Sin las enormes franquicias panaderas, ni los experimentos
en los sabores de México, el pan de muerto de azúcar o ajonjolí se vendía en
panaderías que adornaban los enormes vidrios con dibujos de calacas fiesteras,
calaveritas genéricas al pan de muerto o algún personaje popular muy relevante
en la cultura mexicana como Cantinflas o los reyes del melodrama Pedro Infante
y Jorge Negrete. En México, pocos, si no es que nadie sabíamos porque y como se
celebraba el Halloween en Estados Unidos, por eso y como parte del ese
sincretismo se pedía Halloween el 30, 31 de octubre y el 1º y 2 de noviembre
algún abusivo llegaba hasta el día 3 y nunca faltó un incauto o de buen corazón
que le diera un dulce o moneda.
Nunca faltaba el gandalla que se jactaba de cómo respondía
al niño humilde que se acercaba a pedir su calaverita; Le dije entonces te
voy a matar para sacarte el cráneo y así te doy tu calaverita. Seguido por
soez carcajada que celebraba la estupidez.

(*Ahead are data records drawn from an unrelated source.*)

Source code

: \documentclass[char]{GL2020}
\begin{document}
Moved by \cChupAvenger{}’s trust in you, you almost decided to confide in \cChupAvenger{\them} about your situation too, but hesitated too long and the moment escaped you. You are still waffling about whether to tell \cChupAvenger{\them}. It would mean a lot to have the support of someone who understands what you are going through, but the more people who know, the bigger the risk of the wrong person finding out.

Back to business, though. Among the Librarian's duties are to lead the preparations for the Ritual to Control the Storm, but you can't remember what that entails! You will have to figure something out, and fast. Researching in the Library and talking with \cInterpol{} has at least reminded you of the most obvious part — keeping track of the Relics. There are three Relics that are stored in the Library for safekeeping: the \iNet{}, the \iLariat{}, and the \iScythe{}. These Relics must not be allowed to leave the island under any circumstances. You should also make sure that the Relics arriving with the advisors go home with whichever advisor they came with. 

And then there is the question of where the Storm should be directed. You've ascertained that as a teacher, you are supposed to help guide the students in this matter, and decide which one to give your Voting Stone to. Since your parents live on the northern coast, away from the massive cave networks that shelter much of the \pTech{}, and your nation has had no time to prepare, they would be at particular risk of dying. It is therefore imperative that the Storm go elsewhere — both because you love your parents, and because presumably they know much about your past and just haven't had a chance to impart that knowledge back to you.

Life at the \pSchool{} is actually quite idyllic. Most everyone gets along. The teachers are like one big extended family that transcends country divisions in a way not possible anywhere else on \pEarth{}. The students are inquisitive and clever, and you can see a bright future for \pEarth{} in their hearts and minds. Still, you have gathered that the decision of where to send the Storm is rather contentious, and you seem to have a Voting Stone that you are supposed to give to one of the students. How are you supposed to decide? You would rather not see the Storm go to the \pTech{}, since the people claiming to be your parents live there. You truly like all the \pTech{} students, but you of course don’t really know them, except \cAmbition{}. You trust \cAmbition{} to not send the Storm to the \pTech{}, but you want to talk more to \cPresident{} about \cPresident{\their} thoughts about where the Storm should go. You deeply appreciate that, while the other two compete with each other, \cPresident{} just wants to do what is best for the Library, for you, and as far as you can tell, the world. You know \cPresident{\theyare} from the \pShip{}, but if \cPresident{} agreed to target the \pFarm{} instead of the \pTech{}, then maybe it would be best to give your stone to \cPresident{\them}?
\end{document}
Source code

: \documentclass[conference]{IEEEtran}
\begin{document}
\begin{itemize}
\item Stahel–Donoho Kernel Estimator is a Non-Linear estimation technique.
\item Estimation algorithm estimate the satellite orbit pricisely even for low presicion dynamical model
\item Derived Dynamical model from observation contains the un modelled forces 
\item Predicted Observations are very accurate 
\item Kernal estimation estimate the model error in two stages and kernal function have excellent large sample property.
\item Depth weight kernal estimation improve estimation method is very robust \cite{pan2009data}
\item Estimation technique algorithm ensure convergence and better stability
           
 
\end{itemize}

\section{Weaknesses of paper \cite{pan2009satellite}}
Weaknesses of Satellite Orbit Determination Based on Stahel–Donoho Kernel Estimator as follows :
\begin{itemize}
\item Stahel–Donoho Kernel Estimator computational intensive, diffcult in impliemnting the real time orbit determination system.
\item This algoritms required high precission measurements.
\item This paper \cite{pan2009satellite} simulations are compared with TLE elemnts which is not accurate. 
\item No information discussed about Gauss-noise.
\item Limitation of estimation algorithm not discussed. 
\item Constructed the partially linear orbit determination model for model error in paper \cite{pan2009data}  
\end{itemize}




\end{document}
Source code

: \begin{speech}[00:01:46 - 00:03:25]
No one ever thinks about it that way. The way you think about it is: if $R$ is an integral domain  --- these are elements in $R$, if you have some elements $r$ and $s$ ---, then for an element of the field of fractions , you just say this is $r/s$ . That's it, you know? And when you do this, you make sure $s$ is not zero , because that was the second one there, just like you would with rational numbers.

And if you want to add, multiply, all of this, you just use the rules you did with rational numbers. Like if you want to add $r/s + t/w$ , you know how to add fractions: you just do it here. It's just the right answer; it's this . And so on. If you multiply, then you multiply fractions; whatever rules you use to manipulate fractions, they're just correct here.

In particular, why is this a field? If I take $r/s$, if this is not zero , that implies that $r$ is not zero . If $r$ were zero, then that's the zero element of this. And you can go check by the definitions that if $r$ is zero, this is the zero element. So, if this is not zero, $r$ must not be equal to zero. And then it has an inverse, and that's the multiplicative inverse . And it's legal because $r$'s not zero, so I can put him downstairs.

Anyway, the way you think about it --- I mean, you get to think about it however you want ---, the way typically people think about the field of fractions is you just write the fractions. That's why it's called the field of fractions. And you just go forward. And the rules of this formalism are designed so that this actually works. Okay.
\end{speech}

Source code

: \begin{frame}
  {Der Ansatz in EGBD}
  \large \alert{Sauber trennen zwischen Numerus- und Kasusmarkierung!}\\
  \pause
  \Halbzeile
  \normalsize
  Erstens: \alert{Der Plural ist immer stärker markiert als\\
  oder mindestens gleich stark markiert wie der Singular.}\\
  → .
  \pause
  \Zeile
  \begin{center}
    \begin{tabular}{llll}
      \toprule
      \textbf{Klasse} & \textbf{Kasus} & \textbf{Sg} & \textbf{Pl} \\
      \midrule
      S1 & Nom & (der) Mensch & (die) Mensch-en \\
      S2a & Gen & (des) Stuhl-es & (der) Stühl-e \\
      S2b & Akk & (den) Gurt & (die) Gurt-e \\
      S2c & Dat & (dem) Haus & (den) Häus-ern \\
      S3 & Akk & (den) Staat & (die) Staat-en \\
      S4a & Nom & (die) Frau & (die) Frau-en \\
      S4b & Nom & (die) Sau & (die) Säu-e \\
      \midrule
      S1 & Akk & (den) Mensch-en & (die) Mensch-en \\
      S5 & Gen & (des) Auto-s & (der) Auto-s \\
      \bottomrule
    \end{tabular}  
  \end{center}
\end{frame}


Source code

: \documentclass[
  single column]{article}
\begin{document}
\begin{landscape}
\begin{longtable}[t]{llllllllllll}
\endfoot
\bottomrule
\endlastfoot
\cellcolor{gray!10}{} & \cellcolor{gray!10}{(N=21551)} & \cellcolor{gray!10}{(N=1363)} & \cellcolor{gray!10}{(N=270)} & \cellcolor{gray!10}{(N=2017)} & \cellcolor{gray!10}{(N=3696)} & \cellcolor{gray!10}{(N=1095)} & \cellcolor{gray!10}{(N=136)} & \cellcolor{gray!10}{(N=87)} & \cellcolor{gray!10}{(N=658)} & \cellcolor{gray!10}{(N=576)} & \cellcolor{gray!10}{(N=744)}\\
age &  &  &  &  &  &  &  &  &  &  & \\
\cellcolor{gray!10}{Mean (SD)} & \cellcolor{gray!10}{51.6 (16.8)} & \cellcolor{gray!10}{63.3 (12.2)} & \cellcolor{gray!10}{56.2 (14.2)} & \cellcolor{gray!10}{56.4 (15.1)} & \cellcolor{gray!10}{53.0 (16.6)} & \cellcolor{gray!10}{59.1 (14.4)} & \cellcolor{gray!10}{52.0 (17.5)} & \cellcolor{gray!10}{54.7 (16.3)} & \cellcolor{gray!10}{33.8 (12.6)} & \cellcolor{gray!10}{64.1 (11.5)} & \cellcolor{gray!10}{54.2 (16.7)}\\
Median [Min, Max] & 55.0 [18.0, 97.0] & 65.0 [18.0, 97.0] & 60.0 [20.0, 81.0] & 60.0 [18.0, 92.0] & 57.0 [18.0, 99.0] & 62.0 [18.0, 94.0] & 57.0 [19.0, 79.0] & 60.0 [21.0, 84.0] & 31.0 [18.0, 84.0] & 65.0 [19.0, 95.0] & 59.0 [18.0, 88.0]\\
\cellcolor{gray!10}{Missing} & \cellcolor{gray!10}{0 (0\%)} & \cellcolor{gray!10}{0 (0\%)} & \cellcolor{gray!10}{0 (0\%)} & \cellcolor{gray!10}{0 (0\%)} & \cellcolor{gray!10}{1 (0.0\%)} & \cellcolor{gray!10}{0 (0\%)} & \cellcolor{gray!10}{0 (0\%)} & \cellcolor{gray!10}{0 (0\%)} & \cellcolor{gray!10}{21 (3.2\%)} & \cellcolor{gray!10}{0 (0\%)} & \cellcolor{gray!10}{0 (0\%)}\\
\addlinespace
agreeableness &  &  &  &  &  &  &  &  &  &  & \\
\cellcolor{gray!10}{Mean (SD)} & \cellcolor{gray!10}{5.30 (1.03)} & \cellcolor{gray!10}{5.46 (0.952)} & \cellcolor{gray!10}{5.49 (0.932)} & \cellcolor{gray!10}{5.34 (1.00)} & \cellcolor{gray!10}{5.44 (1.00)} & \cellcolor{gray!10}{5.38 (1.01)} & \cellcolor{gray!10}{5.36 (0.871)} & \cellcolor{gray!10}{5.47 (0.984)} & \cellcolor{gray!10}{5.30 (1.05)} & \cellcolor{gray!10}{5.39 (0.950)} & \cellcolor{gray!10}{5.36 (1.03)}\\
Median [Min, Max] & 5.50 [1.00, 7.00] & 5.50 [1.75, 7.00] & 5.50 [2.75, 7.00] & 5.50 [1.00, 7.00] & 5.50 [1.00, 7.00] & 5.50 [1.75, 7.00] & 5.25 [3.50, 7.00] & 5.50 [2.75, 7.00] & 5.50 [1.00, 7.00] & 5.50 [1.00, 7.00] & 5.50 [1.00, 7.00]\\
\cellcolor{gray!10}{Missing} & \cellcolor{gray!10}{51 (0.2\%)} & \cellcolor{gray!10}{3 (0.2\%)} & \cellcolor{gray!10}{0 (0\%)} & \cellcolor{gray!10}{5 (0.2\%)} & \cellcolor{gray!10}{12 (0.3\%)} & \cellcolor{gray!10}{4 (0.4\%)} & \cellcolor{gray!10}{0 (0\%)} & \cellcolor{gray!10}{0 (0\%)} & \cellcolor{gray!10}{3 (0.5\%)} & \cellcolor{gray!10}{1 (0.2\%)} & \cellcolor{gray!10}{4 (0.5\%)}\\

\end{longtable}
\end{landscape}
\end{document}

En aquellos años idílicos, los niños de 10, 12 años podíamos
salir al anochecer para recorrer las calles, disfrazados o interpretando un
disfraz, a la caza de dulce y en el mejor de los casos de algún peso o billete
de cinco que el dueño de la vivienda colocara en la funda de almohada en la que
se coleccionaban los premios. Mientras los viejos se iban a los panteones a
vivir un día entre los muertos. Era mejor pedir a la puerta de las casas que
meterse a un edificio y pedir departamento por departamento que en su mayoría
parecían estar abandonados por que nadie abría la puerta, en cambio en las
casas de colonias como la Nápoles, los dueños de las casas ya sabían que iba a
pasar por lo menos las noches del 30 y 31 de octubre.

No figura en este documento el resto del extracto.